» **How to complete this task**:
All of the data below should be set down again verbatim, without any images.

[Collected data]
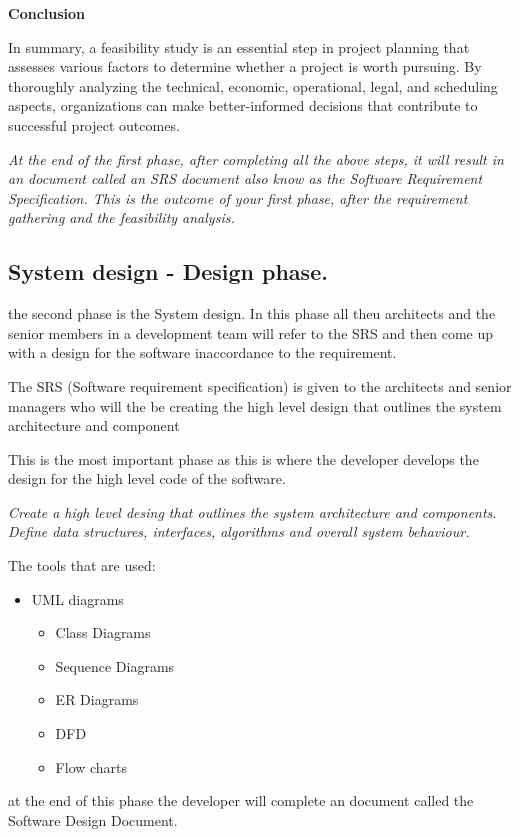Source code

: \documentclass[a4paper]{article}
\begin{document}
\textbf{Conclusion}

In summary, a feasibility study is an essential step in project planning that assesses various factors to determine whether 
a project is worth pursuing. By thoroughly analyzing the technical, economic, operational, legal, and scheduling aspects, 
organizations can make better-informed decisions that contribute to successful project outcomes.

\textit{At the end of the first phase, after completing all the above steps, it will result in an document called an SRS document also know as the 
Software Requirement Specification. This is the outcome of your first phase, after the requirement gathering and the feasibility analysis.}

\subsection{System design - Design phase.}
the second phase is the System design.
In this phase all theu architects and the senior members in a development team will refer to the SRS and then come up with a design
for the software inaccordance to the requirement.  

The SRS (Software requirement specification) is given to the architects and senior managers who will the be creating the high level design that 
outlines the system architecture and component 

This is the most important phase as this is where the developer develops the design for the high level code of the software.  

\textit {Create a high level desing that outlines the system architecture and components. Define data structures, interfaces, algorithms and overall
system behaviour.}
  
The tools that are used:
\begin{itemize}
    \item UML diagrams
    \begin{itemize}
        \item Class Diagrams
        \item Sequence Diagrams
        \item ER Diagrams
        \item DFD
        \item Flow charts
    \end{itemize}    
\end{itemize}    

at the end of this phase the developer will complete an document called the Software Design Document. 
\end{document}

» **Task response**:
Source code

: \documentclass[a4paper]{article}
\begin{document}
\textbf{Conclusion}

In summary, a feasibility study is an essential step in project planning that assesses various factors to determine whether 
a project is worth pursuing. By thoroughly analyzing the technical, economic, operational, legal, and scheduling aspects, 
organizations can make better-informed decisions that contribute to successful project outcomes.

\textit{At the end of the first phase, after completing all the above steps, it will result in an document called an SRS document also know as the 
Software Requirement Specification. This is the outcome of your first phase, after the requirement gathering and the feasibility analysis.}

\subsection{System design - Design phase.}
the second phase is the System design.
In this phase all theu architects and the senior members in a development team will refer to the SRS and then come up with a design
for the software inaccordance to the requirement.  

The SRS (Software requirement specification) is given to the architects and senior managers who will the be creating the high level design that 
outlines the system architecture and component 

This is the most important phase as this is where the developer develops the design for the high level code of the software.  

\textit {Create a high level desing that outlines the system architecture and components. Define data structures, interfaces, algorithms and overall
system behaviour.}
  
The tools that are used:
\begin{itemize}
    \item UML diagrams
    \begin{itemize}
        \item Class Diagrams
        \item Sequence Diagrams
        \item ER Diagrams
        \item DFD
        \item Flow charts
    \end{itemize}    
\end{itemize}    

at the end of this phase the developer will complete an document called the Software Design Document. 
\end{document}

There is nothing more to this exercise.